• _TASK INSTRUCTIONS_
Take the data below and extract the lines from the one with "Implementación de SNMP" to the one with "Parte III: Automatización", inclusive, exactly as written.

• _DATA FOR PROCESSING_
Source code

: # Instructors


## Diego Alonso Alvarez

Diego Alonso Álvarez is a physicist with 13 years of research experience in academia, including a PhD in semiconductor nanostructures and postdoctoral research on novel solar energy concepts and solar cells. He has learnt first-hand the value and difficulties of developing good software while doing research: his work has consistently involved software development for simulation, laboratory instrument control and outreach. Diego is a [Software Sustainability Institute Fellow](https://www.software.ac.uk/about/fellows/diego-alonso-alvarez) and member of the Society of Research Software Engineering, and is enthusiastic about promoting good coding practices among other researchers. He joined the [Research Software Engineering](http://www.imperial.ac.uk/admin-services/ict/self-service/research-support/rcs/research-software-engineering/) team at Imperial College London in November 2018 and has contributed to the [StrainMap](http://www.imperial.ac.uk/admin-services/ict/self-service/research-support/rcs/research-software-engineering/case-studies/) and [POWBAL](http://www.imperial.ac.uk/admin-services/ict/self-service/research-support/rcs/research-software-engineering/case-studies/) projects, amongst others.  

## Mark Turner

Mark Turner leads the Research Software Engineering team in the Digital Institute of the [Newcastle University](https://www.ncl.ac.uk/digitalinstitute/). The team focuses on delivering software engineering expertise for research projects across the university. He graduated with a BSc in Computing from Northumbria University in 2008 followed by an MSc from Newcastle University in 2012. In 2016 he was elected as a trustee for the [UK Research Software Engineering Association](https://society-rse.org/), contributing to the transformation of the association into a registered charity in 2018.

---

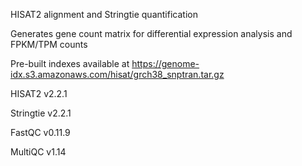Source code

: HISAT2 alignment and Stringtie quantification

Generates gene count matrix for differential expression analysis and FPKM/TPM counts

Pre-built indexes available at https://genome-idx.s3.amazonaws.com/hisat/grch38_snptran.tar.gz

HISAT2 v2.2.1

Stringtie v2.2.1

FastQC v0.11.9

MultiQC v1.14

---

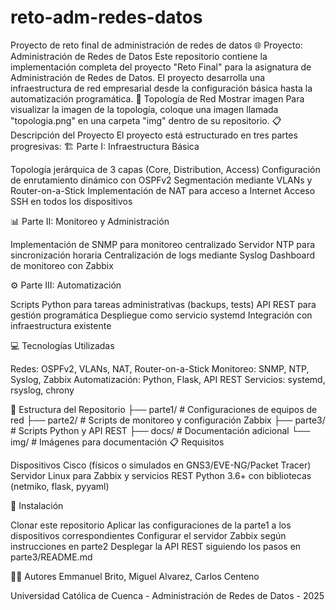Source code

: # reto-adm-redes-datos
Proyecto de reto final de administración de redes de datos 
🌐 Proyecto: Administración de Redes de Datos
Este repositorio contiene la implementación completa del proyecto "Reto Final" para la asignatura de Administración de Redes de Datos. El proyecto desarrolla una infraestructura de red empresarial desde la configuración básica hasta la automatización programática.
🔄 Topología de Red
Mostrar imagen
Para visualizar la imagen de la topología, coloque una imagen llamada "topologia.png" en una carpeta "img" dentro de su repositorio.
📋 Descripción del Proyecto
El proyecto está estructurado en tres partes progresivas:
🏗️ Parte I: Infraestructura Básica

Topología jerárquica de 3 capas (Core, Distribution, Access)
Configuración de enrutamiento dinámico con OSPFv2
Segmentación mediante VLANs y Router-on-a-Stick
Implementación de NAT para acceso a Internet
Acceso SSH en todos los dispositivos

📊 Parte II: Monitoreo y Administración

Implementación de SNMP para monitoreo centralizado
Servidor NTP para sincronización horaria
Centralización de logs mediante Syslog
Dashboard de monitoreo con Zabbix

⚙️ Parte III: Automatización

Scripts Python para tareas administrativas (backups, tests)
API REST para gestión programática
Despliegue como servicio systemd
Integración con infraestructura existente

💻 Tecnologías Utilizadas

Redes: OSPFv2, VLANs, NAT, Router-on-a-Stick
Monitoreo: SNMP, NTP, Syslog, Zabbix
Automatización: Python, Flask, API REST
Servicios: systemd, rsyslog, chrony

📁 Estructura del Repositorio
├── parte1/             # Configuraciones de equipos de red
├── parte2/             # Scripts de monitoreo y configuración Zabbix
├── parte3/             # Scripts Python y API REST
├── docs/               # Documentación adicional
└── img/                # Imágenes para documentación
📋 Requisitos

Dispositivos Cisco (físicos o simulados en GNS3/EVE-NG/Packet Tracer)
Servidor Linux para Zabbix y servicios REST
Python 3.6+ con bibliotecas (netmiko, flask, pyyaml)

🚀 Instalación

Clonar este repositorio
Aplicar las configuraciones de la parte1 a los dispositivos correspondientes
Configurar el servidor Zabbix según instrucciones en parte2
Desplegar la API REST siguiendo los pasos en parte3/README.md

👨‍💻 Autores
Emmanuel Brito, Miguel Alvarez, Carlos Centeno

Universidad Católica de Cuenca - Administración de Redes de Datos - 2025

• _ANSWER TO THIS EXERCISE_
Implementación de SNMP para monitoreo centralizado
Servidor NTP para sincronización horaria
Centralización de logs mediante Syslog
Dashboard de monitoreo con Zabbix

⚙️ Parte III: Automatización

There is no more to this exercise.